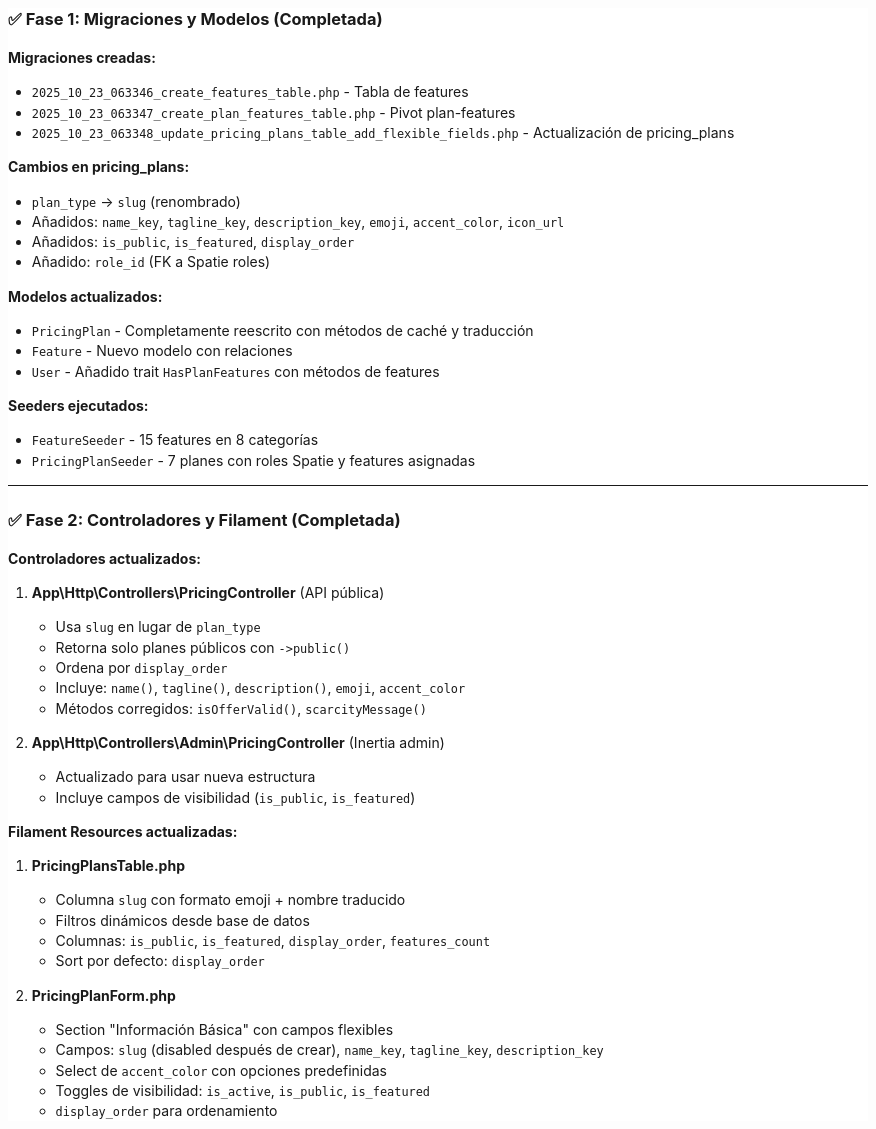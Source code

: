 ### ✅ Fase 1: Migraciones y Modelos (Completada)

**Migraciones creadas:**
- `2025_10_23_063346_create_features_table.php` - Tabla de features
- `2025_10_23_063347_create_plan_features_table.php` - Pivot plan-features
- `2025_10_23_063348_update_pricing_plans_table_add_flexible_fields.php` - Actualización de pricing_plans

**Cambios en pricing_plans:**
- `plan_type` → `slug` (renombrado)
- Añadidos: `name_key`, `tagline_key`, `description_key`, `emoji`, `accent_color`, `icon_url`
- Añadidos: `is_public`, `is_featured`, `display_order`
- Añadido: `role_id` (FK a Spatie roles)

**Modelos actualizados:**
- `PricingPlan` - Completamente reescrito con métodos de caché y traducción
- `Feature` - Nuevo modelo con relaciones
- `User` - Añadido trait `HasPlanFeatures` con métodos de features

**Seeders ejecutados:**
- `FeatureSeeder` - 15 features en 8 categorías
- `PricingPlanSeeder` - 7 planes con roles Spatie y features asignadas

---

### ✅ Fase 2: Controladores y Filament (Completada)

**Controladores actualizados:**

1. **App\Http\Controllers\PricingController** (API pública)
   - Usa `slug` en lugar de `plan_type`
   - Retorna solo planes públicos con `->public()`
   - Ordena por `display_order`
   - Incluye: `name()`, `tagline()`, `description()`, `emoji`, `accent_color`
   - Métodos corregidos: `isOfferValid()`, `scarcityMessage()`

2. **App\Http\Controllers\Admin\PricingController** (Inertia admin)
   - Actualizado para usar nueva estructura
   - Incluye campos de visibilidad (`is_public`, `is_featured`)

**Filament Resources actualizadas:**

1. **PricingPlansTable.php**
   - Columna `slug` con formato emoji + nombre traducido
   - Filtros dinámicos desde base de datos
   - Columnas: `is_public`, `is_featured`, `display_order`, `features_count`
   - Sort por defecto: `display_order`

2. **PricingPlanForm.php**
   - Section "Información Básica" con campos flexibles
   - Campos: `slug` (disabled después de crear), `name_key`, `tagline_key`, `description_key`
   - Select de `accent_color` con opciones predefinidas
   - Toggles de visibilidad: `is_active`, `is_public`, `is_featured`
   - `display_order` para ordenamiento
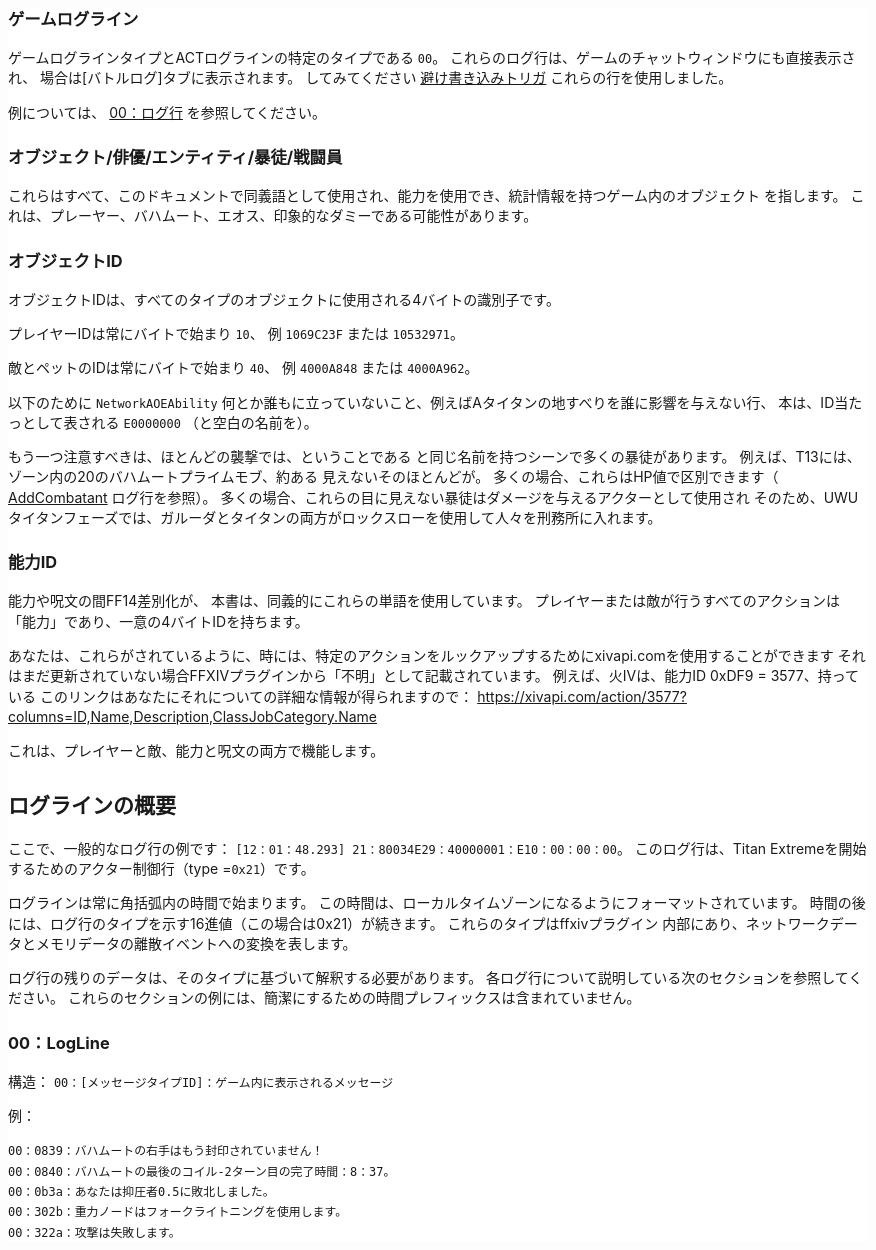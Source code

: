 ### ゲームログライン

ゲームログラインタイプとACTログラインの特定のタイプである `00`。 これらのログ行は、ゲームのチャットウィンドウにも直接表示され、 場合は[バトルログ]タブに表示されます。 してみてください [避け書き込みトリガ](#dont-write-triggers-against-game-log-lines) これらの行を使用しました。

例については、 [00：ログ行](#00-logline) を参照してください。

### オブジェクト/俳優/エンティティ/暴徒/戦闘員

これらはすべて、このドキュメントで同義語として使用され、能力を使用でき、統計情報を持つゲーム内のオブジェクト を指します。 これは、プレーヤー、バハムート、エオス、印象的なダミーである可能性があります。

### オブジェクトID

オブジェクトIDは、すべてのタイプのオブジェクトに使用される4バイトの識別子です。

プレイヤーIDは常にバイトで始まり `10`、 例 `1069C23F` または `10532971`。

敵とペットのIDは常にバイトで始まり `40`、 例 `4000A848` または `4000A962`。

以下のために `NetworkAOEAbility` 何とか誰もに立っていないこと、例えばAタイタンの地すべりを誰に影響を与えない行、 本は、ID当たっとして表される `E0000000` （と空白の名前を）。

もう一つ注意すべきは、ほとんどの襲撃では、ということである と同じ名前を持つシーンで多くの暴徒があります。 例えば、T13には、ゾーン内の20のバハムートプライムモブ、約ある 見えないそのほとんどが。 多くの場合、これらはHP値で区別できます（ [AddCombatant](#03-addcombatant) ログ行を参照）。 多くの場合、これらの目に見えない暴徒はダメージを与えるアクターとして使用され そのため、UWUタイタンフェーズでは、ガルーダとタイタンの両方がロックスローを使用して人々を刑務所に入れます。

### 能力ID

能力や呪文の間FF14差別化が、 本書は、同義的にこれらの単語を使用しています。 プレイヤーまたは敵が行うすべてのアクションは「能力」であり、一意の4バイトIDを持ちます。

あなたは、これらがされているように、時には、特定のアクションをルックアップするためにxivapi.comを使用することができます それはまだ更新されていない場合FFXIVプラグインから「不明」として記載されています。 例えば、火IVは、能力ID 0xDF9 = 3577、持っている このリンクはあなたにそれについての詳細な情報が得られますので： <https://xivapi.com/action/3577?columns=ID,Name,Description,ClassJobCategory.Name>

これは、プレイヤーと敵、能力と呪文の両方で機能します。

## ログラインの概要

ここで、一般的なログ行の例です： `[12：01：48.293] 21：80034E29：40000001：E10：00：00：00`。 このログ行は、Titan Extremeを開始するためのアクター制御行（type =`0x21`）です。

ログラインは常に角括弧内の時間で始まります。 この時間は、ローカルタイムゾーンになるようにフォーマットされています。 時間の後には、ログ行のタイプを示す16進値（この場合は0x21）が続きます。 これらのタイプはffxivプラグイン 内部にあり、ネットワークデータとメモリデータの離散イベントへの変換を表します。

ログ行の残りのデータは、そのタイプに基づいて解釈する必要があります。 各ログ行について説明している次のセクションを参照してください。 これらのセクションの例には、簡潔にするための時間プレフィックスは含まれていません。

### 00：LogLine

構造： `00：[メッセージタイプID]：ゲーム内に表示されるメッセージ`

例：

```log
00：0839：バハムートの右手はもう封印されていません！
00：0840：バハムートの最後のコイル-2ターン目の完了時間：8：37。
00：0b3a：あなたは抑圧者0.5に敗北しました。
00：302b：重力ノードはフォークライトニングを使用します。
00：322a：攻撃は失敗します。
```
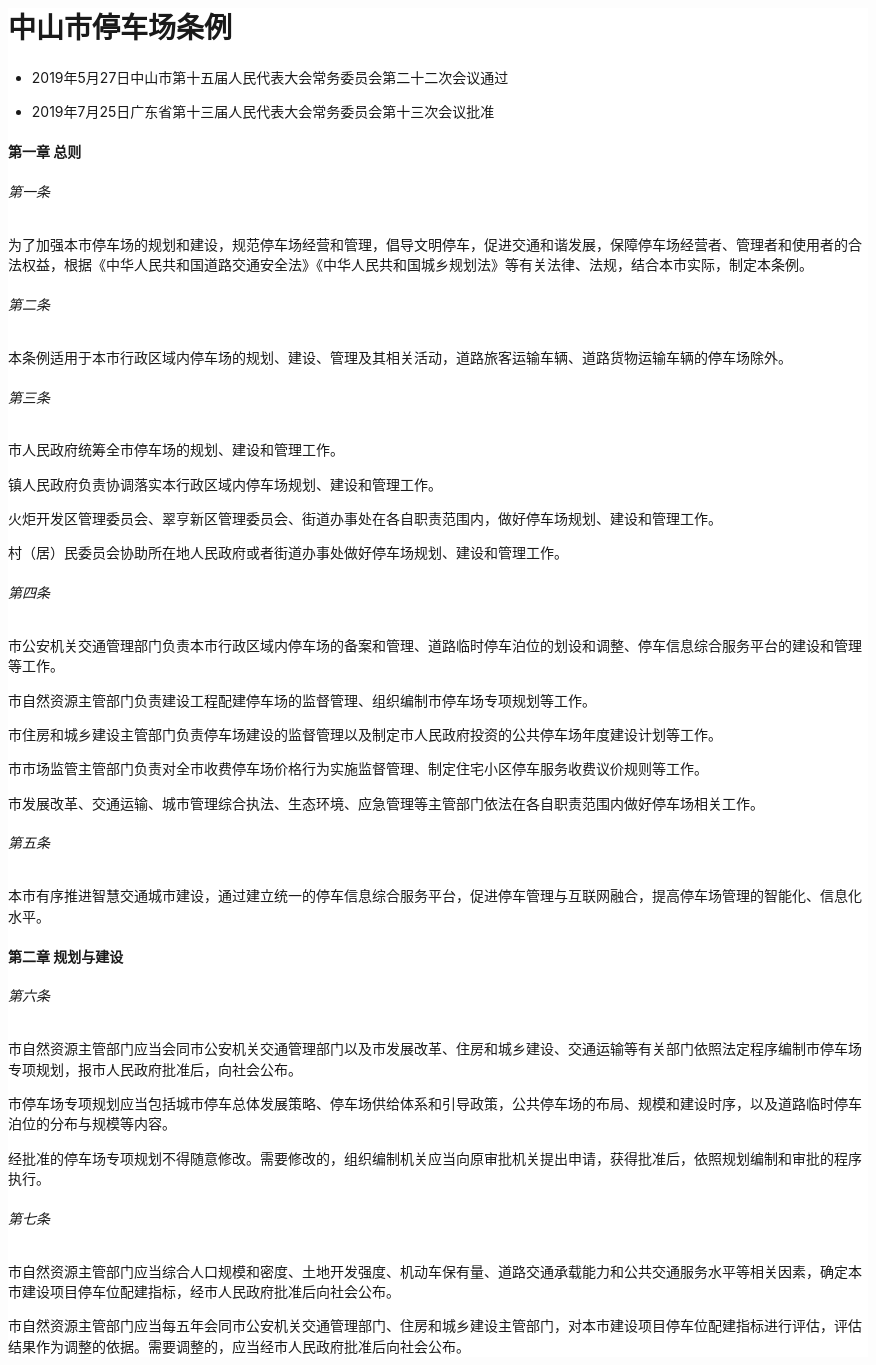 # 中山市停车场条例

- 2019年5月27日中山市第十五届人民代表大会常务委员会第二十二次会议通过

- 2019年7月25日广东省第十三届人民代表大会常务委员会第十三次会议批准



#### 第一章 总则

###### 第一条

为了加强本市停车场的规划和建设，规范停车场经营和管理，倡导文明停车，促进交通和谐发展，保障停车场经营者、管理者和使用者的合法权益，根据《中华人民共和国道路交通安全法》《中华人民共和国城乡规划法》等有关法律、法规，结合本市实际，制定本条例。

###### 第二条

本条例适用于本市行政区域内停车场的规划、建设、管理及其相关活动，道路旅客运输车辆、道路货物运输车辆的停车场除外。

###### 第三条

市人民政府统筹全市停车场的规划、建设和管理工作。

镇人民政府负责协调落实本行政区域内停车场规划、建设和管理工作。

火炬开发区管理委员会、翠亨新区管理委员会、街道办事处在各自职责范围内，做好停车场规划、建设和管理工作。

村（居）民委员会协助所在地人民政府或者街道办事处做好停车场规划、建设和管理工作。

###### 第四条

市公安机关交通管理部门负责本市行政区域内停车场的备案和管理、道路临时停车泊位的划设和调整、停车信息综合服务平台的建设和管理等工作。

市自然资源主管部门负责建设工程配建停车场的监督管理、组织编制市停车场专项规划等工作。

市住房和城乡建设主管部门负责停车场建设的监督管理以及制定市人民政府投资的公共停车场年度建设计划等工作。

市市场监管主管部门负责对全市收费停车场价格行为实施监督管理、制定住宅小区停车服务收费议价规则等工作。

市发展改革、交通运输、城市管理综合执法、生态环境、应急管理等主管部门依法在各自职责范围内做好停车场相关工作。

###### 第五条

本市有序推进智慧交通城市建设，通过建立统一的停车信息综合服务平台，促进停车管理与互联网融合，提高停车场管理的智能化、信息化水平。

#### 第二章 规划与建设

###### 第六条

市自然资源主管部门应当会同市公安机关交通管理部门以及市发展改革、住房和城乡建设、交通运输等有关部门依照法定程序编制市停车场专项规划，报市人民政府批准后，向社会公布。

市停车场专项规划应当包括城市停车总体发展策略、停车场供给体系和引导政策，公共停车场的布局、规模和建设时序，以及道路临时停车泊位的分布与规模等内容。

经批准的停车场专项规划不得随意修改。需要修改的，组织编制机关应当向原审批机关提出申请，获得批准后，依照规划编制和审批的程序执行。

###### 第七条

市自然资源主管部门应当综合人口规模和密度、土地开发强度、机动车保有量、道路交通承载能力和公共交通服务水平等相关因素，确定本市建设项目停车位配建指标，经市人民政府批准后向社会公布。

市自然资源主管部门应当每五年会同市公安机关交通管理部门、住房和城乡建设主管部门，对本市建设项目停车位配建指标进行评估，评估结果作为调整的依据。需要调整的，应当经市人民政府批准后向社会公布。
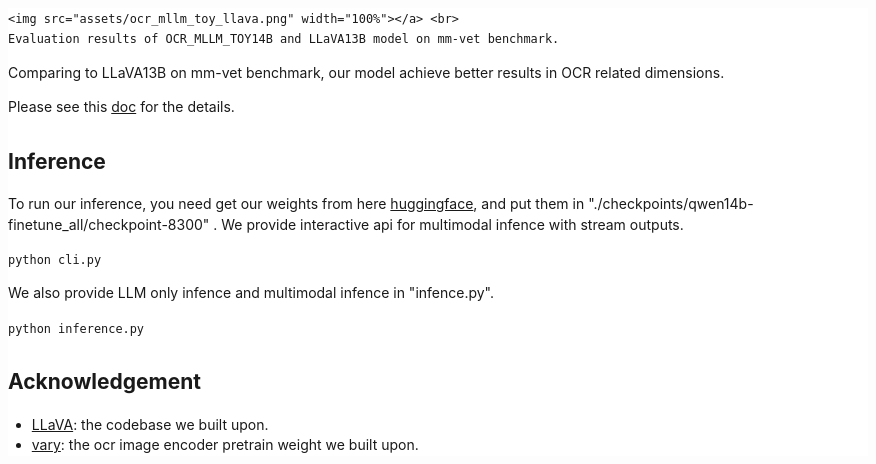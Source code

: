     <img src="assets/ocr_mllm_toy_llava.png" width="100%"></a> <br>
    Evaluation results of OCR_MLLM_TOY14B and LLaVA13B model on mm-vet benchmark.
</p>
Comparing to LLaVA13B on mm-vet benchmark, our model achieve better results in OCR related dimensions.

Please see this [doc](Eval.md) for the details.

## Inference

To run our inference, you need get our weights from here  [huggingface](https://huggingface.co/AIXI-AIGC/OCR_MLLM_TOY/), and put them in "./checkpoints/qwen14b-finetune_all/checkpoint-8300" .
We provide interactive api for multimodal infence with stream outputs. 
```
python cli.py
```
We also provide LLM only infence and multimodal infence in "infence.py".
```
python inference.py
```

## Acknowledgement
- [LLaVA](https://github.com/haotian-liu/LLaVA): the codebase we built upon. 
- [vary](https://github.com/Ucas-HaoranWei/Vary): the ocr image encoder pretrain weight we built upon.

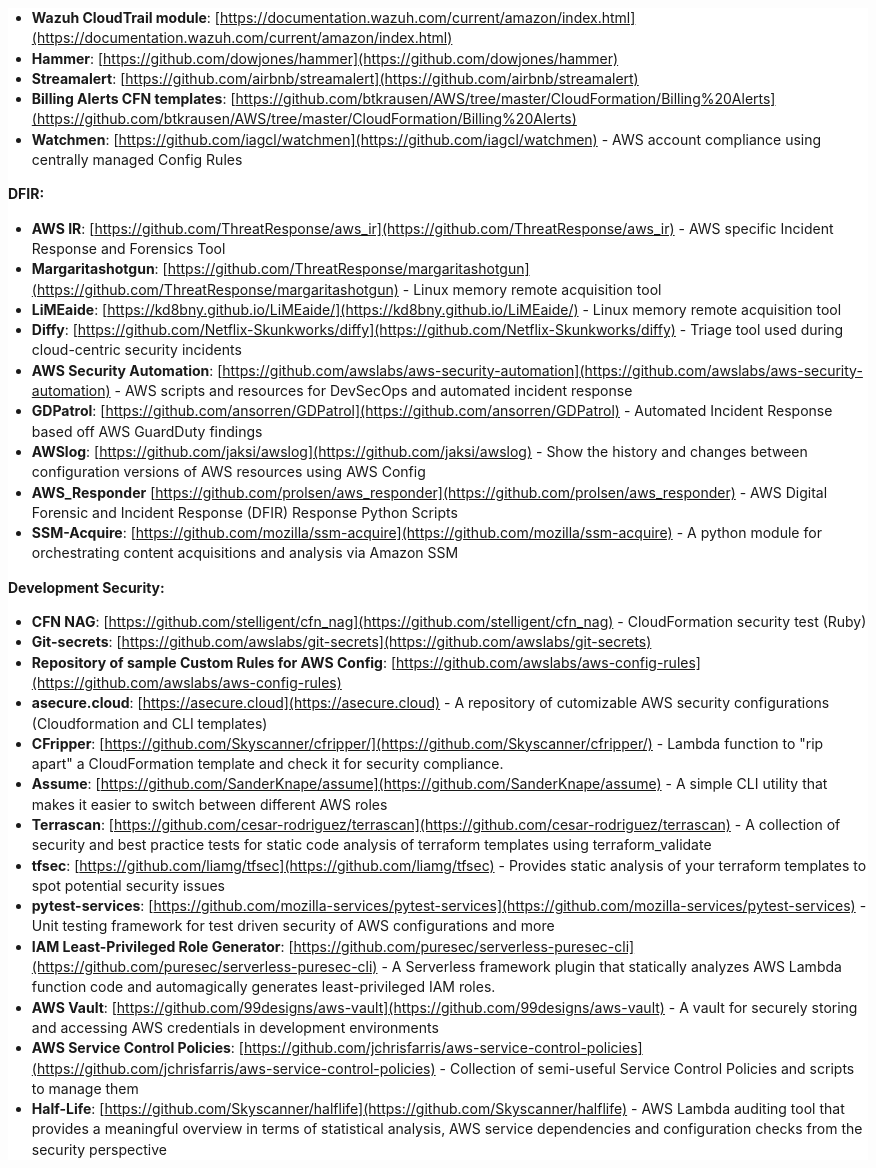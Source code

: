 * **Wazuh CloudTrail module**: [https://documentation.wazuh.com/current/amazon/index.html](https://documentation.wazuh.com/current/amazon/index.html)
* **Hammer**: [https://github.com/dowjones/hammer](https://github.com/dowjones/hammer)
* **Streamalert**: [https://github.com/airbnb/streamalert](https://github.com/airbnb/streamalert)
* **Billing Alerts CFN templates**: [https://github.com/btkrausen/AWS/tree/master/CloudFormation/Billing%20Alerts](https://github.com/btkrausen/AWS/tree/master/CloudFormation/Billing%20Alerts)
* **Watchmen**: [https://github.com/iagcl/watchmen](https://github.com/iagcl/watchmen) - AWS account compliance using centrally managed Config Rules

**DFIR:**

* **AWS IR**: [https://github.com/ThreatResponse/aws_ir](https://github.com/ThreatResponse/aws_ir) - AWS specific Incident Response and Forensics Tool
* **Margaritashotgun**: [https://github.com/ThreatResponse/margaritashotgun](https://github.com/ThreatResponse/margaritashotgun) - Linux memory remote acquisition tool
* **LiMEaide**: [https://kd8bny.github.io/LiMEaide/](https://kd8bny.github.io/LiMEaide/) - Linux memory remote acquisition tool
* **Diffy**: [https://github.com/Netflix-Skunkworks/diffy](https://github.com/Netflix-Skunkworks/diffy) - Triage tool used during cloud-centric security incidents
* **AWS Security Automation**: [https://github.com/awslabs/aws-security-automation](https://github.com/awslabs/aws-security-automation) - AWS scripts and resources for DevSecOps and automated incident response
* **GDPatrol**: [https://github.com/ansorren/GDPatrol](https://github.com/ansorren/GDPatrol) - Automated Incident Response based off AWS GuardDuty findings
* **AWSlog**: [https://github.com/jaksi/awslog](https://github.com/jaksi/awslog) - Show the history and changes between configuration versions of AWS resources using AWS Config 
* **AWS_Responder** [https://github.com/prolsen/aws_responder](https://github.com/prolsen/aws_responder) - AWS Digital Forensic and Incident Response (DFIR) Response Python Scripts
* **SSM-Acquire**: [https://github.com/mozilla/ssm-acquire](https://github.com/mozilla/ssm-acquire) - A python module for orchestrating content acquisitions and analysis via Amazon SSM

**Development Security:**

* **CFN NAG**: [https://github.com/stelligent/cfn_nag](https://github.com/stelligent/cfn_nag) -  CloudFormation security test (Ruby)
* **Git-secrets**: [https://github.com/awslabs/git-secrets](https://github.com/awslabs/git-secrets)
* **Repository of sample Custom Rules for AWS Config**: [https://github.com/awslabs/aws-config-rules](https://github.com/awslabs/aws-config-rules)
* **asecure.cloud**: [https://asecure.cloud](https://asecure.cloud) - A repository of cutomizable AWS security configurations (Cloudformation and CLI templates)
* **CFripper**: [https://github.com/Skyscanner/cfripper/](https://github.com/Skyscanner/cfripper/) - Lambda function to "rip apart" a CloudFormation template and check it for security compliance.
* **Assume**: [https://github.com/SanderKnape/assume](https://github.com/SanderKnape/assume) - A simple CLI utility that makes it easier to switch between different AWS roles
* **Terrascan**: [https://github.com/cesar-rodriguez/terrascan](https://github.com/cesar-rodriguez/terrascan) - A collection of security and best practice tests for static code analysis of terraform templates using terraform_validate
* **tfsec**: [https://github.com/liamg/tfsec](https://github.com/liamg/tfsec) - Provides static analysis of your terraform templates to spot potential security issues
* **pytest-services**: [https://github.com/mozilla-services/pytest-services](https://github.com/mozilla-services/pytest-services) - Unit testing framework for test driven security of AWS configurations and more
* **IAM Least-Privileged Role Generator**: [https://github.com/puresec/serverless-puresec-cli](https://github.com/puresec/serverless-puresec-cli) - A Serverless framework plugin that statically analyzes AWS Lambda function code and automagically generates least-privileged IAM roles.
* **AWS Vault**: [https://github.com/99designs/aws-vault](https://github.com/99designs/aws-vault) - A vault for securely storing and accessing AWS credentials in development environments 
* **AWS Service Control Policies**: [https://github.com/jchrisfarris/aws-service-control-policies](https://github.com/jchrisfarris/aws-service-control-policies) - Collection of semi-useful Service Control Policies and scripts to manage them 
* **Half-Life**: [https://github.com/Skyscanner/halflife](https://github.com/Skyscanner/halflife) - AWS Lambda auditing tool that provides a meaningful overview in terms of statistical analysis, AWS service dependencies and configuration checks from the security perspective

------------------------------

_Your assignment:_
What should come back is an exact copy of the lines above from the line with "en 8 categorías" to the line with "### オブジェクトID", both included, minus the pictures.

_Solution for this problem:_
- `FeatureSeeder` - 15 features en 8 categorías
- `PricingPlanSeeder` - 7 planes con roles Spatie y features asignadas

---

### ✅ Fase 2: Controladores y Filament (Completada)

**Controladores actualizados:**

1. **App\Http\Controllers\PricingController** (API pública)
   - Usa `slug` en lugar de `plan_type`
   - Retorna solo planes públicos con `->public()`
   - Ordena por `display_order`
   - Incluye: `name()`, `tagline()`, `description()`, `emoji`, `accent_color`
   - Métodos corregidos: `isOfferValid()`, `scarcityMessage()`

2. **App\Http\Controllers\Admin\PricingController** (Inertia admin)
   - Actualizado para usar nueva estructura
   - Incluye campos de visibilidad (`is_public`, `is_featured`)

**Filament Resources actualizadas:**

1. **PricingPlansTable.php**
   - Columna `slug` con formato emoji + nombre traducido
   - Filtros dinámicos desde base de datos
   - Columnas: `is_public`, `is_featured`, `display_order`, `features_count`
   - Sort por defecto: `display_order`

2. **PricingPlanForm.php**
   - Section "Información Básica" con campos flexibles
   - Campos: `slug` (disabled después de crear), `name_key`, `tagline_key`, `description_key`
   - Select de `accent_color` con opciones predefinidas
   - Toggles de visibilidad: `is_active`, `is_public`, `is_featured`
   - `display_order` para ordenamiento
Source code

: ### ゲームログライン

ゲームログラインタイプとACTログラインの特定のタイプである `00`。 これらのログ行は、ゲームのチャットウィンドウにも直接表示され、 場合は[バトルログ]タブに表示されます。 してみてください [避け書き込みトリガ](#dont-write-triggers-against-game-log-lines) これらの行を使用しました。

例については、 [00：ログ行](#00-logline) を参照してください。

### オブジェクト/俳優/エンティティ/暴徒/戦闘員

これらはすべて、このドキュメントで同義語として使用され、能力を使用でき、統計情報を持つゲーム内のオブジェクト を指します。 これは、プレーヤー、バハムート、エオス、印象的なダミーである可能性があります。

### オブジェクトID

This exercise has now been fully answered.